Re: RelationCreateStorage can orphan files

From: Robert Haas <robertmhaas(at)gmail(dot)com>
To: Tom Lane <tgl(at)sss(dot)pgh(dot)pa(dot)us>
Cc: pgsql-hackers(at)postgresql(dot)org
Subject: Re: RelationCreateStorage can orphan files
Date: 2010-09-16 02:15:16
Message-ID: AANLkTimHVpYtugbu=1UhxyiEHnqRQ5Dg8fGgEwGRu17f@mail.gmail.com
Views: Raw Message | Whole Thread | Download mbox | Resend email
Thread:
Lists: pgsql-hackers

On Wed, Sep 15, 2010 at 9:16 PM, Tom Lane <tgl(at)sss(dot)pgh(dot)pa(dot)us> wrote:
> Robert Haas <robertmhaas(at)gmail(dot)com> writes:
>> I notice that RelationCreateStorage() creates the main fork on disk
>> before writing (let alone flushing) WAL.  So if PG gets killed at that
>> point, we end up with an orphaned file on disk.  I think that we could
>> even extend the relation a few times before WAL gets written, so I
>> don't even think it's necessarily a zero-size file.  We could perhaps
>> avoid this by writing and flushing a WAL record that includes the
>> creating XID before touching the disk; when we replay the record, we
>> create the file but then delete it if the XID fails to commit before
>> recovery ends.  But I guess maybe our feeling is that it's just not
>> worth taking a performance hit for this?
>
> That design is intentional.  If the file create fails, and you've
> already written a WAL record that says you created it, you are flat
> out screwed.  You can't even PANIC --- if you do, then the replay of
> the WAL record will likely fail and PANIC again, leaving the database
> dead in the water.

Not that this is perhaps more than of academic interest, but could you
get around this problem by making the replay of the XLOG record defer
the creation of the file until such time as it's actually written to
or the creating XID commits? And also, if the XID does not commit,
going back and trying to remove the file (on a best effort basis)?

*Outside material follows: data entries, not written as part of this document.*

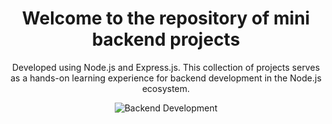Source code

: <div align="center">
  <h1>Welcome to the repository of mini backend projects</h1>
  <p>Developed using Node.js and Express.js. This collection of projects serves as a hands-on learning experience for backend development in the Node.js ecosystem.</p>
  <img src="https://i.imgur.com/MlV3dHq.gif" alt="Backend Development" />
</div>

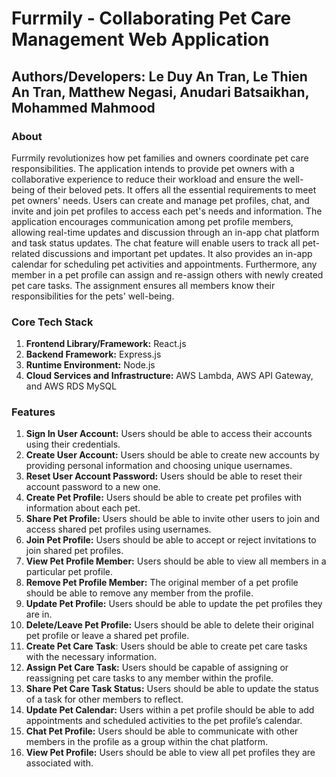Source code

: # Furrmily - Collaborating Pet Care Management Web Application
## Authors/Developers: Le Duy An Tran, Le Thien An Tran, Matthew Negasi, Anudari Batsaikhan, Mohammed Mahmood
### About
Furrmily revolutionizes how pet families and owners coordinate pet care responsibilities. The application intends to provide pet owners with a collaborative experience to reduce their workload and ensure the well-being of their beloved pets. It offers all the essential requirements to meet pet owners' needs. Users can create and manage pet profiles, chat, and invite and join pet profiles to access each pet's needs and information. The application encourages communication among pet profile members, allowing real-time updates and discussion through an in-app chat platform and task status updates. The chat feature will enable users to track all pet-related discussions and important pet updates. It also provides an in-app calendar for scheduling pet activities and appointments. Furthermore, any member in a pet profile can assign and re-assign others with newly created pet care tasks. The assignment ensures all members know their responsibilities for the pets' well-being.
### Core Tech Stack
1. **Frontend Library/Framework:** React.js
2. **Backend Framework:** Express.js
3. **Runtime Environment:** Node.js
4. **Cloud Services and Infrastructure:** AWS Lambda, AWS API Gateway, and AWS RDS MySQL
### Features
1. **Sign In User Account:** Users should be able to access their accounts using their credentials.
2. **Create User Account:** Users should be able to create new accounts by providing personal information and choosing unique usernames.
3. **Reset User Account Password:** Users should be able to reset their account password to a new one.
4. **Create Pet Profile:** Users should be able to create pet profiles with information about each pet.
5. **Share Pet Profile:** Users should be able to invite other users to join and access shared pet profiles using usernames.
6. **Join Pet Profile:** Users should be able to accept or reject invitations to join shared pet profiles.
7. **View Pet Profile Member:** Users should be able to view all members in a particular pet profile.
8. **Remove Pet Profile Member:** The original member of a pet profile should be able to remove any member from the profile.
9. **Update Pet Profile:** Users should be able to update the pet profiles they are in.
10. **Delete/Leave Pet Profile:** Users should be able to delete their original pet profile or leave a shared pet profile.
11. **Create Pet Care Task**: Users should be able to create pet care tasks with the necessary information.
12. **Assign Pet Care Task:** Users should be capable of assigning or reassigning pet care tasks to any member within the profile.
13. **Share Pet Care Task Status:** Users should be able to update the status of a task for other members to reflect.
14. **Update Pet Calendar:** Users within a pet profile should be able to add appointments and scheduled activities to the pet profile’s calendar.
15. **Chat Pet Profile:** Users should be able to communicate with other members in the profile as a group within the chat platform.
16. **View Pet Profile:** Users should be able to view all pet profiles they are associated with.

> Orphaned files, in contrast, are completely non-dangerous --- the worst
> they can do is waste a little bit of disk space.  That's a cheap price
> to pay for not having an unrecoverable database after a create failure.
>
> This is essentially the same reason why CREATE DATABASE and related
> commands xlog directory copy operations only after completing them.
> That potentially wastes much more than a few blocks; but it's still
> non-dangerous, and far safer than the alternative.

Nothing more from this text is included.